Exhilarating, poignant, passionate, lyrical, amusing or inspiring, the selections in The World Treasury of Love Stories are as rich and varied as love itself. While the lion's share of the stories explore romantic love and its many stages and masks, this remarkable anthology is neither conventional nor predictable. Rather than trying to represent the entire tradition of the love story, editor Lucy Rosenthal has searched the world's literature to select thirty-eight stunningly beautiful and wholly original entries, choosing only those that speak most memorably, and most directly, to our own time.
While each story stands on its own, together this finely crafted collection is a looking glass into the many moods of love, from the sweep and ferocity of Verga's The Wolf ; to the lyric realism of Chekhov's Lady with the Pet Dog ; to the disillusioned ache and unexpected tenderness of Raymond Carver's Fever . From James Joyce's Ulysses , here are Molly Bloom's life-affirming, stream-of-consciousness recollections of key erotic episodes; at the other end of the spectrum is John Updike's "Separating," a devastatingly precise portrait of the dismantling of a marriage. Though both stories grapple with the theme of lost or unattainable love, Yasunari Kawabata's delicately traced Moon on the Water could not be further removed from Gail Godwin's earthy and ironic "My Lover, His Summer Vaction." Within this rich diversity, however, strong parallels emerge. Yukio Mishima's "Patriotism," for example, is set in the imperial Japan of 1936, and steeped in the elite traditions of the samurai , while Isaac Bashevis Singer's "Short Friday" depicts a poor Eastern European tailor and his wife as they go about their ritual preparations for the Sabbath; both stories offer powerful and unforgettable treatments of marital fidelity. Stories by Colette, Italo Calvino, Gustave Flaubert, Nadine Gordimer, Henry James, D. H. Lawrence, Alice Walker, Edith Wharton, and many others complement and echo each other's themes as they explore the nuances of love and loss, betrayal and devotion, as if the love stories themselves were love letters, forging links among writers across separate worlds and centuries.
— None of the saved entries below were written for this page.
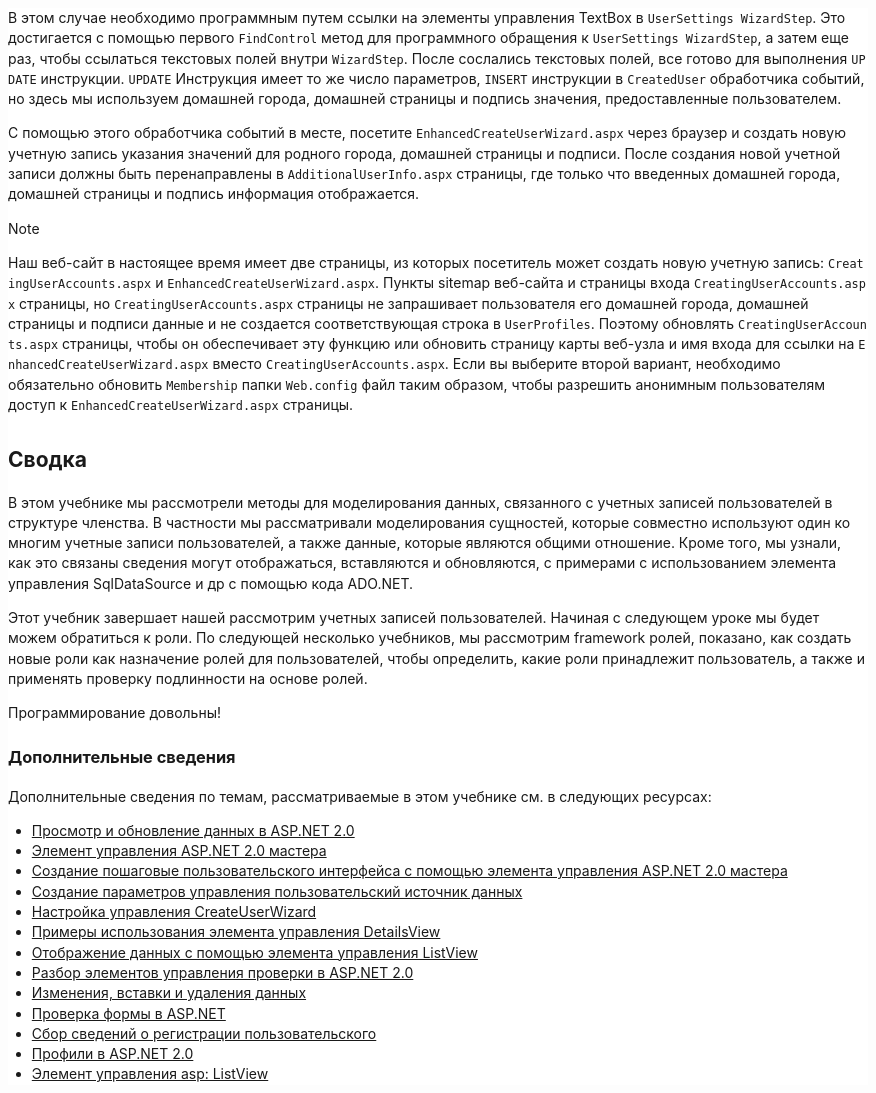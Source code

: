 В этом случае необходимо программным путем ссылки на элементы управления TextBox в `UserSettings WizardStep`. Это достигается с помощью первого `FindControl` метод для программного обращения к `UserSettings WizardStep`, а затем еще раз, чтобы ссылаться текстовых полей внутри `WizardStep`. После сослались текстовых полей, все готово для выполнения `UPDATE` инструкции. `UPDATE` Инструкция имеет то же число параметров, `INSERT` инструкции в `CreatedUser` обработчика событий, но здесь мы используем домашней города, домашней страницы и подпись значения, предоставленные пользователем.

С помощью этого обработчика событий в месте, посетите `EnhancedCreateUserWizard.aspx` через браузер и создать новую учетную запись указания значений для родного города, домашней страницы и подписи. После создания новой учетной записи должны быть перенаправлены в `AdditionalUserInfo.aspx` страницы, где только что введенных домашней города, домашней страницы и подпись информация отображается.

> [!NOTE]
> Наш веб-сайт в настоящее время имеет две страницы, из которых посетитель может создать новую учетную запись: `CreatingUserAccounts.aspx` и `EnhancedCreateUserWizard.aspx`. Пункты sitemap веб-сайта и страницы входа `CreatingUserAccounts.aspx` страницы, но `CreatingUserAccounts.aspx` страницы не запрашивает пользователя его домашней города, домашней страницы и подписи данные и не создается соответствующая строка в `UserProfiles`. Поэтому обновлять `CreatingUserAccounts.aspx` страницы, чтобы он обеспечивает эту функцию или обновить страницу карты веб-узла и имя входа для ссылки на `EnhancedCreateUserWizard.aspx` вместо `CreatingUserAccounts.aspx`. Если вы выберите второй вариант, необходимо обязательно обновить `Membership` папки `Web.config` файл таким образом, чтобы разрешить анонимным пользователям доступ к `EnhancedCreateUserWizard.aspx` страницы.


## <a name="summary"></a>Сводка

В этом учебнике мы рассмотрели методы для моделирования данных, связанного с учетных записей пользователей в структуре членства. В частности мы рассматривали моделирования сущностей, которые совместно используют один ко многим учетные записи пользователей, а также данные, которые являются общими отношение. Кроме того, мы узнали, как это связаны сведения могут отображаться, вставляются и обновляются, с примерами с использованием элемента управления SqlDataSource и др с помощью кода ADO.NET.

Этот учебник завершает нашей рассмотрим учетных записей пользователей. Начиная с следующем уроке мы будет можем обратиться к роли. По следующей несколько учебников, мы рассмотрим framework ролей, показано, как создать новые роли как назначение ролей для пользователей, чтобы определить, какие роли принадлежит пользователь, а также и применять проверку подлинности на основе ролей.

Программирование довольны!

### <a name="further-reading"></a>Дополнительные сведения

Дополнительные сведения по темам, рассматриваемые в этом учебнике см. в следующих ресурсах:

- [Просмотр и обновление данных в ASP.NET 2.0](http://aspnet.4guysfromrolla.com/articles/011106-1.aspx)
- [Элемент управления ASP.NET 2.0 мастера](https://weblogs.asp.net/scottgu/archive/2006/02/21/438732.aspx)
- [Создание пошаговые пользовательского интерфейса с помощью элемента управления ASP.NET 2.0 мастера](http://aspnet.4guysfromrolla.com/articles/061406-1.aspx)
- [Создание параметров управления пользовательский источник данных](http://aspnet.4guysfromrolla.com/articles/110106-1.aspx)
- [Настройка управления CreateUserWizard](http://aspnet.4guysfromrolla.com/articles/070506-1.aspx)
- [Примеры использования элемента управления DetailsView](https://quickstarts.asp.net/QuickStartv20/aspnet/doc/ctrlref/data/detailsview.aspx)
- [Отображение данных с помощью элемента управления ListView](http://aspnet.4guysfromrolla.com/articles/122607-1.aspx)
- [Разбор элементов управления проверки в ASP.NET 2.0](http://aspnet.4guysfromrolla.com/articles/112305-1.aspx)
- [Изменения, вставки и удаления данных](../../data-access/editing-inserting-and-deleting-data/an-overview-of-inserting-updating-and-deleting-data-cs.md)
- [Проверка формы в ASP.NET](http://www.4guysfromrolla.com/webtech/090200-1.shtml)
- [Сбор сведений о регистрации пользовательского](https://weblogs.asp.net/scottgu/archive/2006/07/05/Tip_2F00_Trick_3A00_-Gathering-Custom-User-Registration-Information.aspx)
- [Профили в ASP.NET 2.0](http://www.odetocode.com/Articles/440.aspx)
- [Элемент управления asp: ListView](https://weblogs.asp.net/scottgu/archive/2007/08/10/the-asp-listview-control-part-1-building-a-product-listing-page-with-clean-css-ui.aspx)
Ranging from The Book of Ruth to the contemporary observations of today's finest fiction writers, The World Treasury of Love Stories is destined to become a classic. Enhanced with a thoughtful introduction by Lucy Rosenthal, with illuminating notes on the life and work of each contributor, it will captivate anyone who has every wondered, "What is this thing called love?"
This is an impressive collection of stories all generally linked around the theme of love, parental, sibling, romantic, or otherwise. The collection of authors reads like a who's who of some of the greatest writers of all time, plus a few from left field that very few would know. Most people would pick up this collection simply for the names Balzac, Raymond Carver, John Cheever, Anton Chekhov, Colette, Dante, Isak Dinesen, Flaubert, Nadine Gordimer, Hawthorne, James, Kundera, Lawrence, Lessing, Nabokov, O'Hara, Porter, Pritchett, Singer, Updike, Walker, Welty, Wharton, or Joyce. These are but a few standouts in this work of 578 pages.
Although you may not care for some of the stories, it is easy to skip through and concentrate on the ones that really sing.
Highly recommended for Young Adult through Adult readers.
Thirty-eight tales of love in a variety of forms, and not one – I was relieved to find – of the formulaic Harlequin variety.
My favorites were: “A Passion in the Desert” by Honoré de Balzac; “The Country Husband” by John Cheever; “Eyes of Zapata” by Sandra Cisneros; “The Immortal Story” by Isak Denisen; “The Walk” by José Donoso; “A Simple Heart” by Gustave Flaubert; “My Lover, His Summer Vacation” by Gail Godwin; “Adina” by Henry James; “The Marquise of O-----” by Henrich von Kleist; “Territory” by David Leavitt; “Patriotism” by Yukio Mishima; “Imagine Kissing Pete” by John O’Hara; “Rope” by Katherine Anne Porter; “Blind Love” by V. S. Pritchett; “The Wide Net” by Eudora Welty; and “Roman Fever” by Edith Wharton.
It is great to read of all the forms of love. Something for everyone. Keeping the recommendation simple because it has been a while and don`t want to spoil anything anyway.
This is a bible for anyone who dares to use the word love.